> [WHAT YOU SHOULD DO]:
Each line below containing the word "modified" needs to be shown.

(Data excerpts)

↓

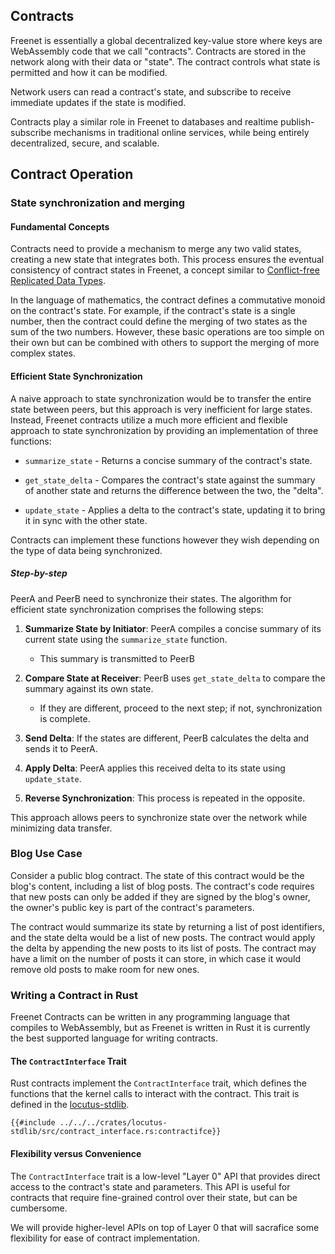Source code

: ## Contracts

Freenet is essentially a global decentralized key-value store where keys are
WebAssembly code that we call "contracts". Contracts are stored in the network
along with their data or "state". The contract controls what state is permitted
and how it can be modified.

Network users can read a contract's state, and subscribe to receive immediate
updates if the state is modified.

Contracts play a similar role in Freenet to databases and realtime
publish-subscribe mechanisms in traditional online services, while being
entirely decentralized, secure, and scalable.

<!-- toc -->

## Contract Operation

### State synchronization and merging

#### Fundamental Concepts

Contracts need to provide a mechanism to merge any two valid states, creating a
new state that integrates both. This process ensures the eventual consistency of
contract states in Freenet, a concept similar to [Conflict-free Replicated Data
Types](https://en.wikipedia.org/wiki/Conflict-free_replicated_data_type).

In the language of mathematics, the contract defines a commutative monoid on the
contract's state. For example, if the contract's state is a single number, then
the contract could define the merging of two states as the sum of the two
numbers. However, these basic operations are too simple on their own but can be
combined with others to support the merging of more complex states.

#### Efficient State Synchronization

A naive approach to state synchronization would be to transfer the entire state
between peers, but this approach is very inefficient for large states. Instead,
Freenet contracts utilize a much more efficient and flexible approach to state
synchronization by providing an implementation of three functions:

* `summarize_state` - Returns a concise summary of the contract's
  state.
* `get_state_delta` - Compares the contract's state against the summary of
  another state and returns the difference between the two, the "delta".

* `update_state` - Applies a delta to the contract's state, updating it to
  bring it in sync with the other state.

Contracts can implement these functions however they wish depending on the
type of data being synchronized.

##### Step-by-step

PeerA and PeerB need to synchronize their states. The algorithm for efficient
   state synchronization comprises the following steps:

1. **Summarize State by Initiator**: PeerA compiles a concise summary of its
   current state using the `summarize_state` function.
   * This summary is transmitted to PeerB

2. **Compare State at Receiver**: PeerB uses `get_state_delta` to compare the
   summary against its own state.
   * If they are different, proceed to the next step; if not, synchronization is
     complete.

3. **Send Delta**: If the states are different, PeerB calculates the delta and
   sends it to PeerA.

4. **Apply Delta**: PeerA applies this received delta to its state using
   `update_state`.

5. **Reverse Synchronization**: This process is repeated in the opposite.

This approach allows peers to synchronize state over the network while minimizing
data transfer.

### Blog Use Case

Consider a public blog contract. The state of this contract would be the blog's
content, including a list of blog posts. The contract's code requires that new
posts can only be added if they are signed by the blog's owner, the owner's
public key is part of the contract's parameters.

The contract would summarize its state by returning a list of post identifiers,
and the state delta would be a list of new posts. The contract would apply the
delta by appending the new posts to its list of posts. The contract may have
a limit on the number of posts it can store, in which case it would remove old
posts to make room for new ones.

### Writing a Contract in Rust

Freenet Contracts can be written in any programming language that compiles to
WebAssembly, but as Freenet is written in Rust it is currently the best supported
language for writing contracts.

#### The `ContractInterface` Trait

Rust contracts implement the `ContractInterface` trait, which defines the
functions that the kernel calls to interact with the contract. This trait is
defined in the
[locutus-stdlib](https://github.com/freenet/locutus/blob/main/crates/locutus-stdlib/src/contract_interface.rs#L424).

```rust,no_run,noplayground
{{#include ../../../crates/locutus-stdlib/src/contract_interface.rs:contractifce}}
```

#### Flexibility versus Convenience

The `ContractInterface` trait is a low-level "Layer 0" API that provides direct
access to the contract's state and parameters. This API is useful for contracts
that require fine-grained control over their state, but can be cumbersome.

We will provide higher-level APIs on top of Layer 0 that will sacrafice
some flexibility for ease of contract implementation.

↑

> [RESPONSE TO THIS EXERCISE]:
and how it can be modified.
updates if the state is modified.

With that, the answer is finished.